Wednesday, September 08, 2021

Nuclear Theddlethorpe 03

Geology is what counts.

Useful summaries of the Theddlethorpe area’s geology are to be found in RWM’s own reports, commissioned from the British Geological Survey, ‘Eastern England Regional Geology’ (EERG)

and ‘Eastern England Subregion 2’ (EES2).

It’s worth noting that we do know quite a lot about the geology of the region. This from page 3 of EERG:

There are more than 690 boreholes drilled to more than 1,000m depth in search of coal, oil and gas, water and mineral salts (evaporites). This information is also supplemented by extensive geophysical investigations including studies of the Earth’s gravity and magnetic fields and seismic surveys. The distribution of rocks in this region is therefore reasonably well known at the national scale. There are a number of shallower boreholes that provide information on groundwater above 200m, but very little information within and deeper than the depth range of interest for a GDF, 200 to 1,000m below NGS datum.”

The sequence of rocks is summarised in Figure 2, page 8 of EERG. The sedimentary rocks comprise various layers of pervious rocks such as sandstones and impervious clays and mudstones. Nuclear waste would need to be stored within a sufficiently thick layer of impervious rock and even if too thin to hold a depository, thinner impervious layers higher in the sequence might help seal lower layers from groundwater movement.
There are various possibilities but the mudstones of the Triassic, such as the Mercia Mudstone Group, are probably the most obvious target for a GDF.

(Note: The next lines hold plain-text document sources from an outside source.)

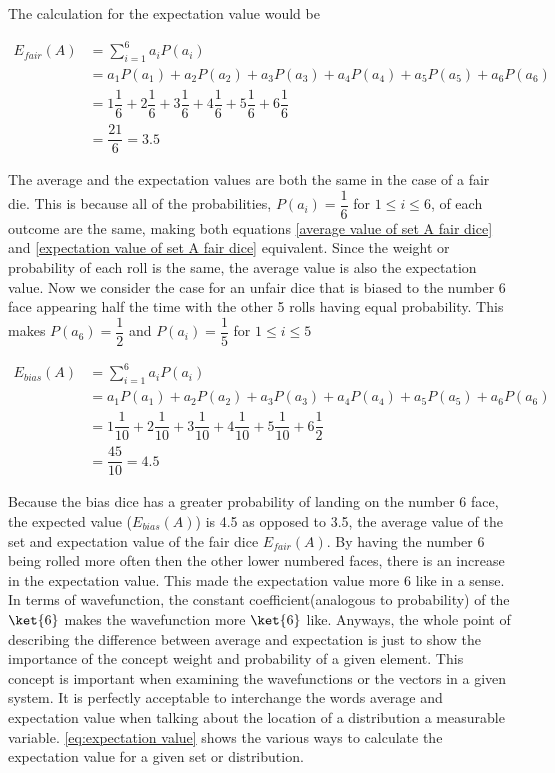 \documentclass[11pt,a4paper]{book}
\begin{document}
		The calculation for the expectation value would be
		
		\begin{equation}
		\label{expectation value of set A fair dice}
		\begin{split}
		E_{fair}(A) &= \sum_{i=1}^6{a_i P(a_i)}\\
		& =  a_1 P(a_1) + a_2 P(a_2) + a_3 P(a_3) + a_4 P(a_4) + a_5 P(a_5) + a_6 P(a_6) \\
		& =  1\dfrac{1}{6} + 2\dfrac{1}{6}+ 3\dfrac{1}{6} + 4\dfrac{1}{6} + 5\dfrac{1}{6} + 6\dfrac{1}{6}\\
		& = \dfrac{21}{6} = 3.5
		\end{split}
		\end{equation}
		
		The average and the expectation values are both the same in the case of a fair die. This is because all of the probabilities, $P(a_i)=\dfrac{1}{6}$ for $1\leq i \leq 6$, of each outcome are the same, making both equations \autoref{average value of set A fair dice} and \autoref{expectation value of set A fair dice} equivalent. Since the weight or probability of each roll is the same, the average value is also the expectation value. Now we consider the case for an unfair dice that is biased to the number 6 face appearing half the time with the other 5 rolls having equal probability. This makes $P(a_6)=\dfrac{1}{2}$ and $P(a_i)=\dfrac{1}{5}$ for $1 \leq i \leq 5$
		
		\begin{equation}
			\label{expectation value of set A unfair dice}
			\begin{split}
				E_{bias}(A) &= \sum_{i=1}^6{a_i P(a_i)}\\
				& =  a_1 P(a_1) + a_2 P(a_2) + a_3 P(a_3) + a_4 P(a_4) + a_5 P(a_5) + a_6 P(a_6) \\
				& =  1\dfrac{1}{10} + 2\dfrac{1}{10}+ 3\dfrac{1}{10} + 4\dfrac{1}{10} + 5\dfrac{1}{10} + 6\dfrac{1}{2}\\
				& = \dfrac{45}{10} = 4.5
			\end{split}
		\end{equation}
		
		Because the bias dice has a greater probability of landing on the number 6 face, the expected value ($E_{bias}(A)$) is 4.5 as opposed to 3.5, the average value of the set and expectation value of the fair dice $E_{fair}(A)$. By having the number 6 being rolled more often then the other lower numbered faces, there is an increase in the expectation value. This made the expectation value more 6 like in a sense. In terms of wavefunction, the constant coefficient(analogous to probability) of the $\ket{6}$ makes the wavefunction more $\ket{6}$ like. Anyways, the whole point of describing the difference between average and expectation is just to show the importance of the concept weight and probability of a given element. This concept is important when examining the wavefunctions or the vectors in a given system. It is perfectly acceptable to interchange the words average and expectation value when talking about the location of a distribution a measurable variable. \autoref{eq:expectation value} shows the various ways to calculate the expectation value for a given set or distribution.
			
\end{document}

It is one thing finding a rock layer that is sufficiently impervious to movement of water (and hence radionucleotides) and might therefore provide a safe location for a GDF, but the issue in our area is what else is present. If there is a likelihood that material useful to a future civilisation is present, such as oil, gas or coal, the location will be unsuitable, as a future search for these resources could inadvertently breach the integrity of a nuclear waste depository.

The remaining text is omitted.